Try it: Search the entries for the word "data" and pull out each line that has it.
================
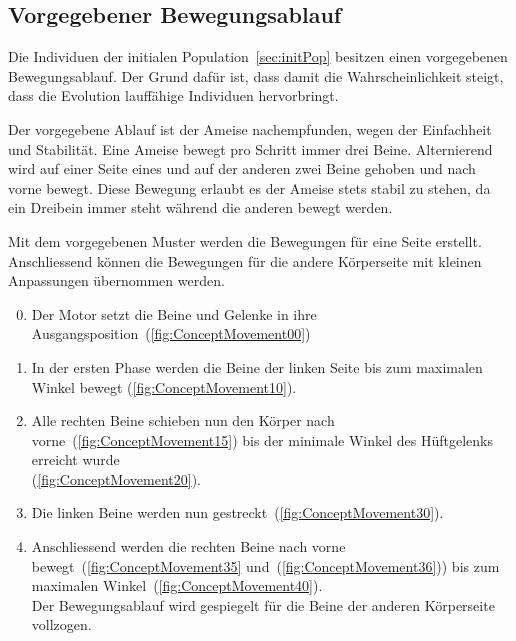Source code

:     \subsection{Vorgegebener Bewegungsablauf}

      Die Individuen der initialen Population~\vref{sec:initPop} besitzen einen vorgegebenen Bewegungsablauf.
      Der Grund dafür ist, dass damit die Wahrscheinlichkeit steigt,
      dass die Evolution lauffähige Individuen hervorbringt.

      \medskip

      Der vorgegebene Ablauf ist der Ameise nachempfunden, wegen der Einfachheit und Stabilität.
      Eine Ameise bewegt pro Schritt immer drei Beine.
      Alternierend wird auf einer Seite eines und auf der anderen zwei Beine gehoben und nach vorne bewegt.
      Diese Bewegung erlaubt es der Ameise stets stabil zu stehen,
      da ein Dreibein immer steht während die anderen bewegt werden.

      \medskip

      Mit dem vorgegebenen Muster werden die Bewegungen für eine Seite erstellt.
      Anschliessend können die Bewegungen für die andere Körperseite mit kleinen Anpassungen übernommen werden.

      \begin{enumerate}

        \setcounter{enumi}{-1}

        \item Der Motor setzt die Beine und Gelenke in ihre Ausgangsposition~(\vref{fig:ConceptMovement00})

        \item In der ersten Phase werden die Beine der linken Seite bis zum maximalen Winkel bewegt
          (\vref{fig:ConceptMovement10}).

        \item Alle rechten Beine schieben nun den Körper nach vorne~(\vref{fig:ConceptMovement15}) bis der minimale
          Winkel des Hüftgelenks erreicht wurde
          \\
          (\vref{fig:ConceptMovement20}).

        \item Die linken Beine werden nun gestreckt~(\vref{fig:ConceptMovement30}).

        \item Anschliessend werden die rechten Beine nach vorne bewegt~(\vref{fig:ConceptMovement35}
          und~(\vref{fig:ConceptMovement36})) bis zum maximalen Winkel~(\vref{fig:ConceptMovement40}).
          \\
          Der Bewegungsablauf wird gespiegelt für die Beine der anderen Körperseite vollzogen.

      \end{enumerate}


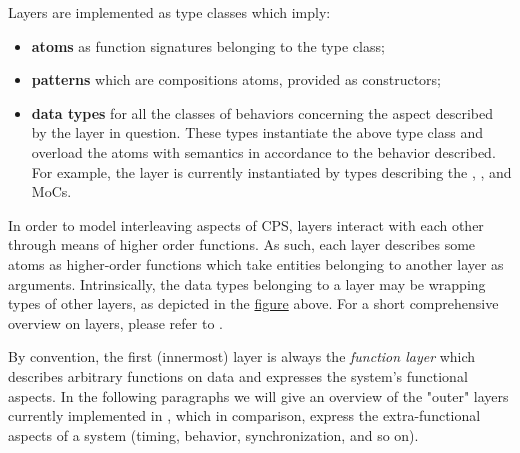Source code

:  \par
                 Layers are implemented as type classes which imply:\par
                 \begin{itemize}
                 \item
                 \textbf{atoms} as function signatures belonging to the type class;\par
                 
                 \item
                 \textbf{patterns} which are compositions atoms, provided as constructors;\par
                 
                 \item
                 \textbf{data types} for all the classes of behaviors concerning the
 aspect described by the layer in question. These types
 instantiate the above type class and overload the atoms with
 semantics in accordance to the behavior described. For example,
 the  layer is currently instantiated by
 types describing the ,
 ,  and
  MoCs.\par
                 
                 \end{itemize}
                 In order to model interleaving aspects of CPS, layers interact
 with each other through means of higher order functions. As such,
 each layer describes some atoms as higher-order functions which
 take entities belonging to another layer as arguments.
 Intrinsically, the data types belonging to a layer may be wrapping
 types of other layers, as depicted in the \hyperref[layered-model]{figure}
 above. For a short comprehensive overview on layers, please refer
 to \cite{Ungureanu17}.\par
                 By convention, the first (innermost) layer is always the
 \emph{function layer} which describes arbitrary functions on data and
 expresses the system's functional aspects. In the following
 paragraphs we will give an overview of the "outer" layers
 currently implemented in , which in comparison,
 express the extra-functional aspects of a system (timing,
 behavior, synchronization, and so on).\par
================
Exercise solution:
                 \textbf{data types} for all the classes of behaviors concerning the
 Intrinsically, the data types belonging to a layer may be wrapping
 \emph{function layer} which describes arbitrary functions on data and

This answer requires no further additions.